Unincorporated community in Montana, United States

Unionville is an unincorporated community in Lewis and Clark County, Montana, United States, four miles south of Helena and approximately two miles west of Jefferson City and accessible from Oro Fino Gulch Drive. Unionville is part of the Helena micropolitan area.

== History ==

Unionville was the camp for the Whitlatch-Union Mine, which operated from 1864 to 1872, and again from 1905 to 1942. It yielded over 17,000 ounces of gold, over 8,000 ounces of silver, nine tons of copper, nine tons of zinc and 40 tons of lead.

The town maintained its own identity even though it was just a stone's throw from the state capitol. Although the gold that made the town independently wealthy may be gone, reminders of Unionville's rich history remain there today. Unionville was also the site of one of the first movies ever shot on location in Montana. The movie "The Growler Girl" was shot there in 1926.

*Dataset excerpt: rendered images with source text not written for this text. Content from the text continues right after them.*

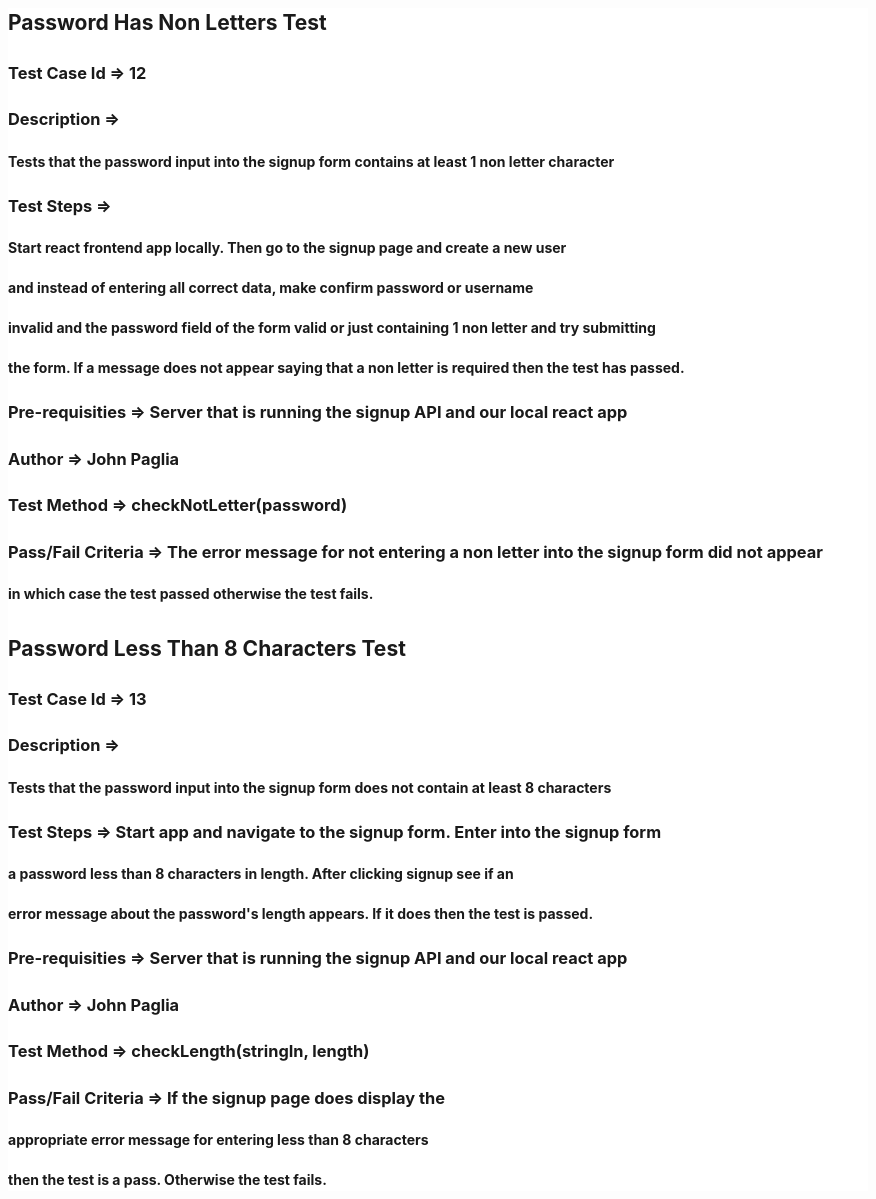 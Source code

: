 ## Password Has Non Letters Test
### Test Case Id => 12
### Description => 
#### Tests that the password input into the signup form contains at least 1 non letter character
### Test Steps =>
#### Start react frontend app locally. Then go to the signup page and create a new user
#### and instead of entering all correct data, make confirm password or username
#### invalid and the password field of the form valid or just containing 1 non letter and try submitting
#### the form. If a message does not appear saying that a non letter is required then the test has passed.   
### Pre-requisities => Server that is running the signup API and our local react app
### Author => John Paglia
### Test Method => checkNotLetter(password)
### Pass/Fail Criteria => The error message for not entering a non letter into the signup form did not appear
#### in which case the test passed otherwise the test fails.

## Password Less Than 8 Characters Test
### Test Case Id => 13
### Description =>
#### Tests that the password input into the signup form does not contain at least 8 characters
### Test Steps => Start app and navigate to the signup form. Enter into the signup form 
#### a password less than 8 characters in length. After clicking signup see if an 
#### error message about the password's length appears. If it does then the test is passed.
### Pre-requisities => Server that is running the signup API and our local react app
### Author => John Paglia
### Test Method => checkLength(stringIn, length)
### Pass/Fail Criteria => If the signup page does display the 
#### appropriate error message for entering less than 8 characters
#### then the test is a pass. Otherwise the test fails.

Despite the closure of the mine, the community remained relatively active up through the 1950s and today many old historic buildings remain intact and have been preserved. The town is easy to reach for visitors being situated a short distance from Helena. In spite of a number of abandoned older buildings, it is still inhabited by many longtime and newer residents.

==Education==
Helena Elementary School District and Helena High School District are the respective school districts.